Problem details
In the entries that follow, how many lines contain "system"? Please reply with only the number.
━━━ Data supplied ━━━
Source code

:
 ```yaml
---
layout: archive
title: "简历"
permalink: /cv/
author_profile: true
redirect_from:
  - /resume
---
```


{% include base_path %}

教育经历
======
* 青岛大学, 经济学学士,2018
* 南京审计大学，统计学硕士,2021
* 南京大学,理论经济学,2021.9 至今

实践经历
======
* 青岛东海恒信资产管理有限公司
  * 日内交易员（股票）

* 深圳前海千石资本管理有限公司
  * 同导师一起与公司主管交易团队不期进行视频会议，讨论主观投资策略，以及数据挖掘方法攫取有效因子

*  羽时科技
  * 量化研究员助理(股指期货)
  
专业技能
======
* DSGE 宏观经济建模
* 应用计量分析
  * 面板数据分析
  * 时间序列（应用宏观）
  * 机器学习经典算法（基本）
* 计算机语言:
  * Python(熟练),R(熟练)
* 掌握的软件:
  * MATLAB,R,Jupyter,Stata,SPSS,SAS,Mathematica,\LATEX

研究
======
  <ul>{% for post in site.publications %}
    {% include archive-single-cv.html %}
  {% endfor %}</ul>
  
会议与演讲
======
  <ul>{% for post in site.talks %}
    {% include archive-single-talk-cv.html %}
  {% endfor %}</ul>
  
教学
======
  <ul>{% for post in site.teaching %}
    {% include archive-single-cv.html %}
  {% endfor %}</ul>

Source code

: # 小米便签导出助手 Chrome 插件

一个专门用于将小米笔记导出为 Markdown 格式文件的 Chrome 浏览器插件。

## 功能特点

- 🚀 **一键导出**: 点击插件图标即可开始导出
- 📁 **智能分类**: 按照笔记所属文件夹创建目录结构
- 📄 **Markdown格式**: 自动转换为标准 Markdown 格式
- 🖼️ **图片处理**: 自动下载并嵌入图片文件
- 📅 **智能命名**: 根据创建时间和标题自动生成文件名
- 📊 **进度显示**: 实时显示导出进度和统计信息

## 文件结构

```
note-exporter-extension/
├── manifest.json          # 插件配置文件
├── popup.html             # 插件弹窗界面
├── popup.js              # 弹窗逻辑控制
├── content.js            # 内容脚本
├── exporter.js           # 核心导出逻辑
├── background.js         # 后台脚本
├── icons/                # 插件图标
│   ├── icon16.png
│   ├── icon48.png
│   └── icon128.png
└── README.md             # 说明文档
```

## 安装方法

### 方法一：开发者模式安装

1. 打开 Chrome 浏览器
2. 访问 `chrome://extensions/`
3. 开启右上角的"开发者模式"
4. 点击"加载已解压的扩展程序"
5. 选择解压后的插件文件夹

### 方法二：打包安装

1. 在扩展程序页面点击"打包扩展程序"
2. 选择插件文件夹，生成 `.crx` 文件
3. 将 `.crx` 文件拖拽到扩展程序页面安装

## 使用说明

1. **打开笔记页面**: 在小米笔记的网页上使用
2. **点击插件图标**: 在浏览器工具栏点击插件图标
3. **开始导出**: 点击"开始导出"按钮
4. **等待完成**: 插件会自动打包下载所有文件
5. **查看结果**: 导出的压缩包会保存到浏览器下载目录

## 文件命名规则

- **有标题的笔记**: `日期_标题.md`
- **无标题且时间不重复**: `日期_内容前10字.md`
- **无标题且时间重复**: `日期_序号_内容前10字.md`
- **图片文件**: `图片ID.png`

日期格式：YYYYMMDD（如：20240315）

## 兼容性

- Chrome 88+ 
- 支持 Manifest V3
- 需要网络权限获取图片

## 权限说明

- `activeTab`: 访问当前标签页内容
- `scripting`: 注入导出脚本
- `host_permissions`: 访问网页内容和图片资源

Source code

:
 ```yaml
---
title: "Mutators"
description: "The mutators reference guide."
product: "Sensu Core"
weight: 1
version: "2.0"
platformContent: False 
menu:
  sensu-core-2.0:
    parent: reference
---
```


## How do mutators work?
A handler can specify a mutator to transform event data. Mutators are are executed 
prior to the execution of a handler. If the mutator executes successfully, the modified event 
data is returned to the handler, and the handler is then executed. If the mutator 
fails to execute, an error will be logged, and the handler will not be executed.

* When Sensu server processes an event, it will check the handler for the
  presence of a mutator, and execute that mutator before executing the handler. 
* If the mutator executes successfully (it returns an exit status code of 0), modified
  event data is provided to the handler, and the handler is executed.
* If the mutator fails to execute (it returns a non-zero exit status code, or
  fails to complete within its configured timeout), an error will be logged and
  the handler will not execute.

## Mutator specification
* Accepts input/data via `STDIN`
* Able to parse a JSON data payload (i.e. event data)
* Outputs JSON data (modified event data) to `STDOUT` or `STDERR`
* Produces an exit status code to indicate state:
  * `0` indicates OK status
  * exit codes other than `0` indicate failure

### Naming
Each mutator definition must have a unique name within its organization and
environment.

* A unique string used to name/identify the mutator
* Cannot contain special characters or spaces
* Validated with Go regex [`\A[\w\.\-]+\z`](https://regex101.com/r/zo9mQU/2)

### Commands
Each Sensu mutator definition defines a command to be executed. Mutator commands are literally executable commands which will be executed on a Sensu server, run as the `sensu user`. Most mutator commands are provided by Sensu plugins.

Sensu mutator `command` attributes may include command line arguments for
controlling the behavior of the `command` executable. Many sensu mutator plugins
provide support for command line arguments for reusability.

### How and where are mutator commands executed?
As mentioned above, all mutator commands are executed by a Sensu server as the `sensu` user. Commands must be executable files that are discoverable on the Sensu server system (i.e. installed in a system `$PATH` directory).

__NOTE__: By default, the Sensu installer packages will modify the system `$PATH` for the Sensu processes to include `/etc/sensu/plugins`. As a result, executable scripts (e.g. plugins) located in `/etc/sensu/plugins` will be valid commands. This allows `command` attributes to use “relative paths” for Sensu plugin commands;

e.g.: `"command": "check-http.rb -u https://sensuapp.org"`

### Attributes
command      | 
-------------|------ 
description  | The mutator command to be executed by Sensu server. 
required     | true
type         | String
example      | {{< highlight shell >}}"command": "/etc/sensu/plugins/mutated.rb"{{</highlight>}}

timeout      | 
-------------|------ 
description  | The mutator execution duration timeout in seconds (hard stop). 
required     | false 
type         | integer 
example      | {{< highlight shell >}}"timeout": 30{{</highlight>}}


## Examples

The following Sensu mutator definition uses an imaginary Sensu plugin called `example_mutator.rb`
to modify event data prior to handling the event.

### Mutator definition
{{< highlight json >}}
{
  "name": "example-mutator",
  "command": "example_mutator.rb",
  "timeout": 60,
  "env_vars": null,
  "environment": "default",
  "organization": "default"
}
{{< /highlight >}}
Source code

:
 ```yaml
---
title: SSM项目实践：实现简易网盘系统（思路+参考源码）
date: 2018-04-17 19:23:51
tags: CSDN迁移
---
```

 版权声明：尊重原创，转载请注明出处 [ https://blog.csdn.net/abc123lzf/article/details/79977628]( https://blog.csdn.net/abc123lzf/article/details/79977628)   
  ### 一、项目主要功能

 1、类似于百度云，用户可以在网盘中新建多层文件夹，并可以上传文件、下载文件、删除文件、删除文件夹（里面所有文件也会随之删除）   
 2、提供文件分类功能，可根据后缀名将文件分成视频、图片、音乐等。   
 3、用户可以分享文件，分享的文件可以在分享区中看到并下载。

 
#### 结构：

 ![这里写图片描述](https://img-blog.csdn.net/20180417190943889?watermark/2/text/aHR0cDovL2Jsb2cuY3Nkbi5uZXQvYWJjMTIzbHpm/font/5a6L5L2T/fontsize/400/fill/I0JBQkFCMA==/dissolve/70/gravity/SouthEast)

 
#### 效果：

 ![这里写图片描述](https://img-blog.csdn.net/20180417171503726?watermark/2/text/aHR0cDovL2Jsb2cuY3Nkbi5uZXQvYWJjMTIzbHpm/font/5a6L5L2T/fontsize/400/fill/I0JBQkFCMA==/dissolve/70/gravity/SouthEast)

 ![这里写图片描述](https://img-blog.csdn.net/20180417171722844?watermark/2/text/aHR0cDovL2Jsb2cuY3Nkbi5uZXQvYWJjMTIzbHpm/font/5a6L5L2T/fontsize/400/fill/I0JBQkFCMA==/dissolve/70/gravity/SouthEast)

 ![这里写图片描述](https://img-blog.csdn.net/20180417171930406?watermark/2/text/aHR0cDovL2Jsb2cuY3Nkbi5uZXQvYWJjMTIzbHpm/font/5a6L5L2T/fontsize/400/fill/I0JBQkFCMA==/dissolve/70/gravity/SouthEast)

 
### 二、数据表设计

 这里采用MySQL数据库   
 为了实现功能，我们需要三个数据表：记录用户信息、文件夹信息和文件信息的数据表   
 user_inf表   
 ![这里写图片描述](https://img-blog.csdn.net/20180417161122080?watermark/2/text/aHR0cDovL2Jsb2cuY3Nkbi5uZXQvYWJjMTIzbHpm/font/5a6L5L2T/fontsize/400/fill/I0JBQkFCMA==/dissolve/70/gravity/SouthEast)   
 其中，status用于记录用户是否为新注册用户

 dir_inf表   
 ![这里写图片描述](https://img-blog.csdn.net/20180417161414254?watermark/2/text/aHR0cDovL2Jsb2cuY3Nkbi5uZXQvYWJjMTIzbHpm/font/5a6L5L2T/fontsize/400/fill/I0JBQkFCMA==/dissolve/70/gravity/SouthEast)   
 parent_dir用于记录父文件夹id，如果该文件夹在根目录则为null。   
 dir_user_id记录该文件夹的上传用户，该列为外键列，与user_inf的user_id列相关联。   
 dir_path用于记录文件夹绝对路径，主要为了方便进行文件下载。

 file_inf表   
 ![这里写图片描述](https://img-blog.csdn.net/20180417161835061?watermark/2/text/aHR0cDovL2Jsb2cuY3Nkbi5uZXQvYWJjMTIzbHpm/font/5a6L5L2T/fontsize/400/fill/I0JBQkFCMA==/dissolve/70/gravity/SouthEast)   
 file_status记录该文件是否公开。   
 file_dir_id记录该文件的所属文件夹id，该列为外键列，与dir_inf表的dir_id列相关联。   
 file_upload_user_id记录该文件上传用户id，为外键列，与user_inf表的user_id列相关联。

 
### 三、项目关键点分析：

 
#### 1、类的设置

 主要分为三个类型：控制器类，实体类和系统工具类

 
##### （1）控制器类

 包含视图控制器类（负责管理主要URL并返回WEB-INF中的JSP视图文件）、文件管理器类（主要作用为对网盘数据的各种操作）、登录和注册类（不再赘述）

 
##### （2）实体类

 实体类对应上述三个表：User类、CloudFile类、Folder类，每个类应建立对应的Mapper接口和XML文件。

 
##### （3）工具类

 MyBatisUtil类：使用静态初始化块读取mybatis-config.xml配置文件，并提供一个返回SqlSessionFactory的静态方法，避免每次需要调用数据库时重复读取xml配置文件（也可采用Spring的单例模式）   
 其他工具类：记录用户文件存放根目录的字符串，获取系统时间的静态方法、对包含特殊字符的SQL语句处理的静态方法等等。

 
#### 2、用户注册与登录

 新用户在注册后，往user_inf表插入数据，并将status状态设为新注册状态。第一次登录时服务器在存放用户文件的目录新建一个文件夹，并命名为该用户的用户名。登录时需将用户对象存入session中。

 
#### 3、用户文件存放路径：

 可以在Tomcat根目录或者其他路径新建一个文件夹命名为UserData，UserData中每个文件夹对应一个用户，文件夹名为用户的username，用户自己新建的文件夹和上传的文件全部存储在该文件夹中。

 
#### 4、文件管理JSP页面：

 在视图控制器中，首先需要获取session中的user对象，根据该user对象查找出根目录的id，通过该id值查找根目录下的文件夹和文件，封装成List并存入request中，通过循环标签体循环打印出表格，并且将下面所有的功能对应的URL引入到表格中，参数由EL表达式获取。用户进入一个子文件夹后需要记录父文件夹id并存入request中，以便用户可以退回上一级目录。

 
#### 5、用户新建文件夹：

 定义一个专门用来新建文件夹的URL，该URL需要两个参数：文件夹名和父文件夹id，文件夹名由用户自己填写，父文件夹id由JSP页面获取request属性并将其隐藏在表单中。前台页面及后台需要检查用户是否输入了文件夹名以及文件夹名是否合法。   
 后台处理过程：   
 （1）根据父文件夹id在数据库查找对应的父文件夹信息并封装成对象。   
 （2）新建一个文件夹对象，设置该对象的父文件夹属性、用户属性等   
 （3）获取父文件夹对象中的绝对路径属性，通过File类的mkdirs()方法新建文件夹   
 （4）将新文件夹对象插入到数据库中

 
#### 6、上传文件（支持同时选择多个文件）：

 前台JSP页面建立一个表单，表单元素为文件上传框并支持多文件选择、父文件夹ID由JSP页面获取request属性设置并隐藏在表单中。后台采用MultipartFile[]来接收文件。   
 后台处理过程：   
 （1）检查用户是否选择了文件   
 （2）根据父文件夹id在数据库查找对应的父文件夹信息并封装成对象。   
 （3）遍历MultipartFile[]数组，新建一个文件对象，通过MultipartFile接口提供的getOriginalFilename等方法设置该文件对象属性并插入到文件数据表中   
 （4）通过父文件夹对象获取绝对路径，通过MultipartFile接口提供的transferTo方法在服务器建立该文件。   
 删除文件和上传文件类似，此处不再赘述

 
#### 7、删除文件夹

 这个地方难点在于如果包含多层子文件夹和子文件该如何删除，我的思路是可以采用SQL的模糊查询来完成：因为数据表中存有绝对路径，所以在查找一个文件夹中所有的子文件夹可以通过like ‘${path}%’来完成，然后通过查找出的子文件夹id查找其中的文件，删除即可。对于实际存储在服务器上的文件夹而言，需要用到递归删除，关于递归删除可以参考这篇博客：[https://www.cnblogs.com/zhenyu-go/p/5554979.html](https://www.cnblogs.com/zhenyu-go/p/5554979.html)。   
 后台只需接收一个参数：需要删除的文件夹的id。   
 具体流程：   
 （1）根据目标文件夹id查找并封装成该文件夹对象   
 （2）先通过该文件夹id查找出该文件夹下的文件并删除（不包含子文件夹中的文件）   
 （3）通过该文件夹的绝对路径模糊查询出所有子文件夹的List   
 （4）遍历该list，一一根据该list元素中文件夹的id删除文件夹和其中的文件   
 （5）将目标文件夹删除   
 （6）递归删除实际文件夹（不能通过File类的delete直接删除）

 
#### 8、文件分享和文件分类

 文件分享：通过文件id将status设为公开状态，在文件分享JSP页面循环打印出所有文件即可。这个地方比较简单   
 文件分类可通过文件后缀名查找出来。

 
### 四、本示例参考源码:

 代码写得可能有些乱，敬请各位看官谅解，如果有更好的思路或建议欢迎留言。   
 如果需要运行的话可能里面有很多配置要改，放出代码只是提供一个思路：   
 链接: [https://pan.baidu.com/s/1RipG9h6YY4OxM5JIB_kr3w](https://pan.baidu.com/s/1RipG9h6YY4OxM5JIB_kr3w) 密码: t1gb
━━━
Task result
2